General Discussion
In reply to the discussion: How would you answer this test question? From a 1st grade Common Core test. [View all]MineralMan
(150,676 posts)Equations are sentences. Four plus three equals seven. Seven minus three equals four. The two sentences are equivalent. The equations are equivalent. That is what is being asked. I was not taught this way, but I understand the reasoning. It leads to algebra, where the sentences might be written like this.
4+x=7
To solve for X, you rearrange the sentence (equation) to
x=7-4
The two equations are equivalent. That's how algebra works.
Basic algebra. Students who learn this early, using mathematics and equivalence, have an easier time with algebra. I learned arithmetic in the old-fashioned style, but equations like this were something I learned to rearrange very early, so when algebra came around, I had already figured it out. But I was a bright fucking kid and figured out a lot of math stuff for myself.
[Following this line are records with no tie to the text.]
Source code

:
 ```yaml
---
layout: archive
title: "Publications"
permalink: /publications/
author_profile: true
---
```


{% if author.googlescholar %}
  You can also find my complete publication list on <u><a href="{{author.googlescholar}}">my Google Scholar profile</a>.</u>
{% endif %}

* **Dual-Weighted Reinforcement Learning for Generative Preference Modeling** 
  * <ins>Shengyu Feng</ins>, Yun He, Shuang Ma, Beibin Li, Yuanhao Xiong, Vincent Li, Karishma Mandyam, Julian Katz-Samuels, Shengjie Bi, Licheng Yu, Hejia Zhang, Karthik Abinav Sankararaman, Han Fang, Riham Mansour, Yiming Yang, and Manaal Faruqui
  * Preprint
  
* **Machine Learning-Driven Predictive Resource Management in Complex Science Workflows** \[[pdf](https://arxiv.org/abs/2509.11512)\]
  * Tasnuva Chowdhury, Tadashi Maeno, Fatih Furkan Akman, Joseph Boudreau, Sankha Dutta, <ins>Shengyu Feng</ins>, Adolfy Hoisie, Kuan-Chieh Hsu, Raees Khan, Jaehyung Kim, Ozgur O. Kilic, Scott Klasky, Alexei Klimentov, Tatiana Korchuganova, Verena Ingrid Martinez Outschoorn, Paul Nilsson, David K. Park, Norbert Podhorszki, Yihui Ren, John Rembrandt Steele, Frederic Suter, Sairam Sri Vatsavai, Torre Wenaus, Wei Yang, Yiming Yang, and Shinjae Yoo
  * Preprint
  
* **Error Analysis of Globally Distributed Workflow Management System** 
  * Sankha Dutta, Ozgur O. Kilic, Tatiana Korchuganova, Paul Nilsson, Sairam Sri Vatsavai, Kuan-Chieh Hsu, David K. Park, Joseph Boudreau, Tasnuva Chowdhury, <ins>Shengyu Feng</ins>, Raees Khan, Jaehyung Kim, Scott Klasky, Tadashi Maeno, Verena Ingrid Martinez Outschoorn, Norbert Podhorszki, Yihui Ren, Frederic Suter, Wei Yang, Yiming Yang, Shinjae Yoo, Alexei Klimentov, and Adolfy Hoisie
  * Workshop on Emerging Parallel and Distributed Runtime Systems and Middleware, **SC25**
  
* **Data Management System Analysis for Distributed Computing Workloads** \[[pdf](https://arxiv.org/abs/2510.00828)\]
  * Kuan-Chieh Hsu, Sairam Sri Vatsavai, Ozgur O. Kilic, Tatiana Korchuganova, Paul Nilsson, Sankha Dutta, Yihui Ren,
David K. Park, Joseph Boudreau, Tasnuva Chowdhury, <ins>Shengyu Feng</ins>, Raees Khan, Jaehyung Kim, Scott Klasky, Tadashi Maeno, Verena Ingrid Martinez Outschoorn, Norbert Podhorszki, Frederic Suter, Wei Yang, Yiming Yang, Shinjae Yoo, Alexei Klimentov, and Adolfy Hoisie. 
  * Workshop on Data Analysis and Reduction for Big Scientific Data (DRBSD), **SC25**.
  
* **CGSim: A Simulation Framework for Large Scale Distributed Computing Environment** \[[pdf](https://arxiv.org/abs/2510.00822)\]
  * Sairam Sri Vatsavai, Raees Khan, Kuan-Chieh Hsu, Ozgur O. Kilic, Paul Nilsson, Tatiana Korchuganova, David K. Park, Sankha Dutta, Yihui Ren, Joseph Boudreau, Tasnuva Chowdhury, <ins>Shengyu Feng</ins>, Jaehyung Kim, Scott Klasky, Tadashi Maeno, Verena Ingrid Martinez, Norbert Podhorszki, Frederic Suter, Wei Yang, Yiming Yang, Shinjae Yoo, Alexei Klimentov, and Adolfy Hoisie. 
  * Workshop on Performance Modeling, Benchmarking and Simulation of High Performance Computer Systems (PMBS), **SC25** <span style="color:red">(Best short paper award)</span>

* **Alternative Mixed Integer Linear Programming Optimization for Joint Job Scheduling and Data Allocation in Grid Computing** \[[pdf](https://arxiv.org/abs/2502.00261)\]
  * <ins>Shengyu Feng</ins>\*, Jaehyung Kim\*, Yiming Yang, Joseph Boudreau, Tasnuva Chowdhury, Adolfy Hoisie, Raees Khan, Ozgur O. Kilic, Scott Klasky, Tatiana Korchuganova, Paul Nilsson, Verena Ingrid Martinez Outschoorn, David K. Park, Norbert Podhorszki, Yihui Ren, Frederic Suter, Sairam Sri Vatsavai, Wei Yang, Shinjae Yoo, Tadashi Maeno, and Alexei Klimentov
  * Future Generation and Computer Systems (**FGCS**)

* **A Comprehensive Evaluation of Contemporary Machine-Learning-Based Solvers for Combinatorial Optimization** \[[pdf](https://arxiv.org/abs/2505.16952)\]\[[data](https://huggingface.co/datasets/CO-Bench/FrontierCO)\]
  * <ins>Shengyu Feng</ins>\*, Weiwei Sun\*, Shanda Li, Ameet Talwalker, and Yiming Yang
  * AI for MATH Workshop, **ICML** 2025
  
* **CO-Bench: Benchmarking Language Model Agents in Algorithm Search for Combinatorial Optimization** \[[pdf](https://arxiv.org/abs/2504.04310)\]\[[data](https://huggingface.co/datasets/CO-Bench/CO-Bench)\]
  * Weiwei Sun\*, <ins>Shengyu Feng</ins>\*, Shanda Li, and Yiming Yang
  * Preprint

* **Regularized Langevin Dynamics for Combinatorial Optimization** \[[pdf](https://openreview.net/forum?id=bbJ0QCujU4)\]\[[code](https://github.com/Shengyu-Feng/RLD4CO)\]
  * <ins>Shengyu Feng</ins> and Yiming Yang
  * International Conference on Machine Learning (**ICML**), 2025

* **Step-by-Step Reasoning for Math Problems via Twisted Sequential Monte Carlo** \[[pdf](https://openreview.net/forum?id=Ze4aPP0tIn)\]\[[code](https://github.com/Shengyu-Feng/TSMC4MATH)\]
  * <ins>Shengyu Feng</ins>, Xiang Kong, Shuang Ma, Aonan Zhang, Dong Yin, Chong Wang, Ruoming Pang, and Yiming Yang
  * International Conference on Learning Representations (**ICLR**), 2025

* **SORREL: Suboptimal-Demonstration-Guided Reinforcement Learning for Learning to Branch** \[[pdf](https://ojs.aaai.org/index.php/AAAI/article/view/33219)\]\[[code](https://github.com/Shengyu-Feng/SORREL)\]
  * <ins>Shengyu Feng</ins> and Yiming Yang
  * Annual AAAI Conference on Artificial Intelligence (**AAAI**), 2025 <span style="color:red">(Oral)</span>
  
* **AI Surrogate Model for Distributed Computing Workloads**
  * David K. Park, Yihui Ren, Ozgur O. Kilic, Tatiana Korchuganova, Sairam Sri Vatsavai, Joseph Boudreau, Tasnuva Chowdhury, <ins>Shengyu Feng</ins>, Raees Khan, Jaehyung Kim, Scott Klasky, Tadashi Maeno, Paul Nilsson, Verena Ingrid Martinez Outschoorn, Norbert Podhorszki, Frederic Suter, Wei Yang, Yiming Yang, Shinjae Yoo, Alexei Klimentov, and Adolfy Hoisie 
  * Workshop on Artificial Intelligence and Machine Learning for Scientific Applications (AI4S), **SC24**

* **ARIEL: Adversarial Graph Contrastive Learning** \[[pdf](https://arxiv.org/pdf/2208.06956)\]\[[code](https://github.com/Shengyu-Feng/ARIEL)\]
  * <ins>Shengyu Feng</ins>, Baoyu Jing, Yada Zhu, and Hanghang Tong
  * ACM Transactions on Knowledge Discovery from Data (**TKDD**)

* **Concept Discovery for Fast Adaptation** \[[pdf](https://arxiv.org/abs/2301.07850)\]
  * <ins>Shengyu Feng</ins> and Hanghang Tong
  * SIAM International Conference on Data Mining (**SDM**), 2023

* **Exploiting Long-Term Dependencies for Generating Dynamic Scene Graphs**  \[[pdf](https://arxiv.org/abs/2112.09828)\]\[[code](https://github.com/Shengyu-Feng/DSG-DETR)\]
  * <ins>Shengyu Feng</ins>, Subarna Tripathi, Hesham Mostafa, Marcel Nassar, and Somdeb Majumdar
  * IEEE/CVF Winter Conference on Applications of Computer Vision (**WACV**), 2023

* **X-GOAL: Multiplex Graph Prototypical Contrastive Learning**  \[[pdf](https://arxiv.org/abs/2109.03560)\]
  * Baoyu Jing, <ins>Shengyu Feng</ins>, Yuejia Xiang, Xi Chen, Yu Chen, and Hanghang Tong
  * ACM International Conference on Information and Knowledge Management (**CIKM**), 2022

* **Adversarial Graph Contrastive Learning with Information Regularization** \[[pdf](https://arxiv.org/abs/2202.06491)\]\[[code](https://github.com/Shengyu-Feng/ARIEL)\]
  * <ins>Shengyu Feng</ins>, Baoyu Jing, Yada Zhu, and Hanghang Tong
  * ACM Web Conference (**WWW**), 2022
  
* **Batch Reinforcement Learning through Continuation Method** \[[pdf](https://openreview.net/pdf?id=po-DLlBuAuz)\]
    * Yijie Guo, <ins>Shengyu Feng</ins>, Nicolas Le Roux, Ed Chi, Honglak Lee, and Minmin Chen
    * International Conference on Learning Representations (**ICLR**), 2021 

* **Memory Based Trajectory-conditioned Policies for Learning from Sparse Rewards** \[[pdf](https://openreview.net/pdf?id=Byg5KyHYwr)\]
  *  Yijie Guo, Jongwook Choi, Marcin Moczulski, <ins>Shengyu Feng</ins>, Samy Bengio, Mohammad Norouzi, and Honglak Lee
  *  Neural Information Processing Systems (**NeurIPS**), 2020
Now, they're trying to teach things like this earlier. Equivalence. The illustration is a subtraction equation. The answers are additions. You didn't learn it this way. They're teaching it this way, so kids will understand that equations (sentences) can be manipulated to be equivalent.
You don't understand the reasoning. The kids in that class do. That's why the answer on the test is correct. The kid understand what is being asked, because that's how it's being taught. Basic algebra will be easy for that kid, because of this teaching method.
I rest my freaking case.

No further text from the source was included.